En voici le mécanisme :
Le « monde de la finance » existe. C’est une industrie [3] qui fonctionne « à l’envers » des autres : l’industrie classique procède de la matière première achetée à la matière finale vendue, en passant par l’argent comme outil. La finance procède de l’argent (matière première) emprunté vers l’argent approprié (plus-value finale), en passant par les titres [4] qui contrôlent l’entreprise, comme outils. Ce n’est pas une société secrète. Si un jeune Jérôme Kerviel correctement diplômé [5] et formé [6] est recruté par un département de « trading » dans une banque, il entre librement dans cette industrie. Les grands sièges de cette industrie sont New York et Londres, mais aussi Boston, Singapour… Londres joue en Europe un rôle particulier, une sorte de Vatican de la finance très libre d’opérer dans l’UE. Avec le Brexit, Londres continuera-t-elle à jouer ce rôle ? Nous verrons…
COMMENT LA FINANCE S’EST CORROMPUE DEPUIS LA GRANDE DÉRÉGULATION – 1978-1991 ?

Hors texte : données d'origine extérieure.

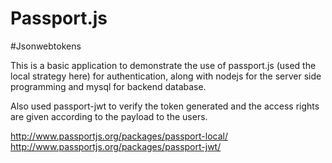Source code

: # Passport.js
#Jsonwebtokens

This is a basic application to demonstrate the use of passport.js (used the local strategy here) for authentication, along with nodejs for the server side programming 
and mysql for backend database.

Also used passport-jwt to verify the token generated and the access rights are given according to the payload to the users.



http://www.passportjs.org/packages/passport-local/
http://www.passportjs.org/packages/passport-jwt/
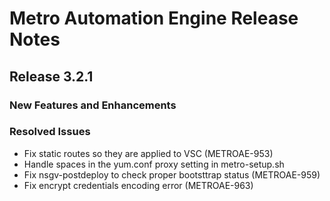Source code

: # Metro Automation Engine Release Notes
## Release 3.2.1
### New Features and Enhancements
### Resolved Issues
* Fix static routes so they are applied to VSC (METROAE-953)
* Handle spaces in the yum.conf proxy setting in metro-setup.sh
* Fix nsgv-postdeploy to check proper bootsttrap status (METROAE-959)
* Fix encrypt credentials encoding error (METROAE-963)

L’action que vous achetez cash 100 euros le 1er mars et revendez 125 euros le 1er juillet, vous fait faire un gain de 25 euros. Celle que vous achetez à un terme de trois mois (vous ne payerez que dans trois mois ce qu’elle vaudra alors) et revendez immédiatement 100 euros qu’elle vaut maintenant, vous en fait gagner autant si elle chute à 75 euros. Chaque fois vous pouvez vous tromper, donc prenez un risque. Mais si vous êtes de ceux qui savent d’avance qu’elle va monter ou descendre, le risque disparaît, et vous vous enrichissez aux dépens des autres qui s’appauvrissent. Cette fraude s’appelle un délit d’initiés et elle n’est pas nouvelle en soi.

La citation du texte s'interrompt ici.